You’ve Already Forgotten about ‘Like a Boss’, Haven’t You?
Ah, January, a time when every critic wonders why they even bother. I often think that studios think something similar as they release bottom-of-the-barrel material with a lazy shrug that says, “well, at least we can use it as a tax write-off if it bombs!” You can always find a few genre gems in the early part of the year, but ultimately, you’re more likely to find some major stinkers. (I’m mentally preparing to watch The Murder of Nicole Brown Simpson, from the same director as my favorite film of 2019, The Haunting of Sharon Tate.) Even more so is the amount of movies that are entirely non-starters, the kinds that are so low-res that it isn’t worth getting heated over them. That’s where Like a Boss comes into the picture. A comedy that is as perceptive as someone throwing their hands in the air and spouting, “Women in business? Wow! Who would have thunk it?”
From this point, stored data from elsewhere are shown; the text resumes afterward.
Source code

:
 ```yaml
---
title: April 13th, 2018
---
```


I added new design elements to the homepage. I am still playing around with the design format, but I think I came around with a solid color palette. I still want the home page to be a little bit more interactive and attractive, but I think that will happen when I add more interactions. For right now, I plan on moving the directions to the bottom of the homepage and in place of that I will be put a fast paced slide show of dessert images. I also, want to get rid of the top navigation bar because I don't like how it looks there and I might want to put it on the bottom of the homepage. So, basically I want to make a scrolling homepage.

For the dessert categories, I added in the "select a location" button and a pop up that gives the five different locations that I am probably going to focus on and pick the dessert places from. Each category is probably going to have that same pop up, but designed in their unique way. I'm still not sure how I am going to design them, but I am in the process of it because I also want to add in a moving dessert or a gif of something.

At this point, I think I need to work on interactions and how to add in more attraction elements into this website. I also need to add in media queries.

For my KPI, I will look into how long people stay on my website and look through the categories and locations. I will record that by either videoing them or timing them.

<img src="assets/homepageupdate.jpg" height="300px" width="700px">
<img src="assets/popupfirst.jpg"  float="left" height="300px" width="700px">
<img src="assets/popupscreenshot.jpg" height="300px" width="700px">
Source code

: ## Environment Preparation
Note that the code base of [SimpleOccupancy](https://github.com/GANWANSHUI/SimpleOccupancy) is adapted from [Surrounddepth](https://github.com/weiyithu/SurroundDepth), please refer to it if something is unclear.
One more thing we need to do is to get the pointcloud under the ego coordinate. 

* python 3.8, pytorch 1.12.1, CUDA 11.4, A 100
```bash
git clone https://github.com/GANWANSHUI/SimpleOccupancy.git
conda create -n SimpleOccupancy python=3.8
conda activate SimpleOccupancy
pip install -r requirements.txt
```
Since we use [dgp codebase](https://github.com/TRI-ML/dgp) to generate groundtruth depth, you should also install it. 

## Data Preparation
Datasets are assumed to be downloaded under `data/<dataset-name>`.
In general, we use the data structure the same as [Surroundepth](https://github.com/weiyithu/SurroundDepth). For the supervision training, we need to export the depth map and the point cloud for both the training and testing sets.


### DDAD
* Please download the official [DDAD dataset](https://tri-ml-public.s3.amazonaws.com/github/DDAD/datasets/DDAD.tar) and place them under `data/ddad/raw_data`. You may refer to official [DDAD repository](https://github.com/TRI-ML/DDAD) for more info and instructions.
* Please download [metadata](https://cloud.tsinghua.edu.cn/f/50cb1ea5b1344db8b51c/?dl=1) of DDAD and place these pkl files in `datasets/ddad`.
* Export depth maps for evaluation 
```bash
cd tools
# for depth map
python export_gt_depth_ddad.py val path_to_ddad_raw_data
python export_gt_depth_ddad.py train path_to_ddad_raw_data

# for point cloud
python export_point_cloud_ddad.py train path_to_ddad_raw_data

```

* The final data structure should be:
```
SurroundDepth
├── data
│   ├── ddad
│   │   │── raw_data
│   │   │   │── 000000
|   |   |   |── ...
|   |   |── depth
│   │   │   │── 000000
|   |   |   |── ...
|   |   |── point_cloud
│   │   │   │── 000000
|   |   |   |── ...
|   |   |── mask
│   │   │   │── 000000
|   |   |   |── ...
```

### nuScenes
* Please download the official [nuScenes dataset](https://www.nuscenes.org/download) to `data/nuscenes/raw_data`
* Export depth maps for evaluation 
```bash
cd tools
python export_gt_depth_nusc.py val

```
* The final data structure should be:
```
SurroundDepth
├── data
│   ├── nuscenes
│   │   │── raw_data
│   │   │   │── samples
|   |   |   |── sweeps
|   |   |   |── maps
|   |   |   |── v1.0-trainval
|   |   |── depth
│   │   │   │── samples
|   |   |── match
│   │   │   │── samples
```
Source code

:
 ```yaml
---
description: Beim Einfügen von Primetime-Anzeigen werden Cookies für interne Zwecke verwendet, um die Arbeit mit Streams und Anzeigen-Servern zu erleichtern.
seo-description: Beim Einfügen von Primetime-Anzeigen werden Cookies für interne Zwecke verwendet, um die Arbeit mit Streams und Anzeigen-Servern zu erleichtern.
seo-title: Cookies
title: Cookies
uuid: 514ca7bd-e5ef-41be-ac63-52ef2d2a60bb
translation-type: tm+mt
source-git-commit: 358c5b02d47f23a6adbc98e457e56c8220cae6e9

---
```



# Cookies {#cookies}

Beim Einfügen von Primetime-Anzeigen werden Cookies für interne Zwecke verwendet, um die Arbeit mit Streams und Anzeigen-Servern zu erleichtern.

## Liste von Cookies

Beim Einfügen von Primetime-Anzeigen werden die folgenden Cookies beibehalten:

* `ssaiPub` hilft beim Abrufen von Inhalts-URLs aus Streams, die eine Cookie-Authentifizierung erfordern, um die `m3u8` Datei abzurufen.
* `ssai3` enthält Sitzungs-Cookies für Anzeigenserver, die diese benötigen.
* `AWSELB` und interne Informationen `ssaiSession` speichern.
In a story that feels like it was pulled straight out of 2003, two long-time friends, Mia and Mel (Tiffany Haddish and Rose Byrne), are co-owners of a cosmetics store also named Mia & Mel. They live under the same roof together, without significant others, and are very content with their life choices as women in business. Mia is the creative force between the two, who enjoys partying, smoking, and the like; whereas Mel is the business savvy one, working more behind the scenes to keep things up and running. But as we come to learn, Mia & Mel isn’t exactly a profitable venture — Mel finally admits to Mia that they are approximately $493,000 in debt, barely keeping above water. If things don’t turn around, they’ll most likely have to close in a few months.
Enter Claire Luna (Salma Hayek), CEO of Oviedo, a fictional cosmetics company that is analogous to L’Oreal. She offers to pay off their debt and purchase 49% of the company, with the stipulation that she gets total control if Mia and Mel can’t work with each any longer due to arguing and fighting. Thus begins a lot of lowbrow cattiness as Luna attempts to steal their company by pitting them against each other in comedic(?) set pieces. Any inkling of commentary on female friendship that you may take away from reading that synopsis is sadly underdeveloped.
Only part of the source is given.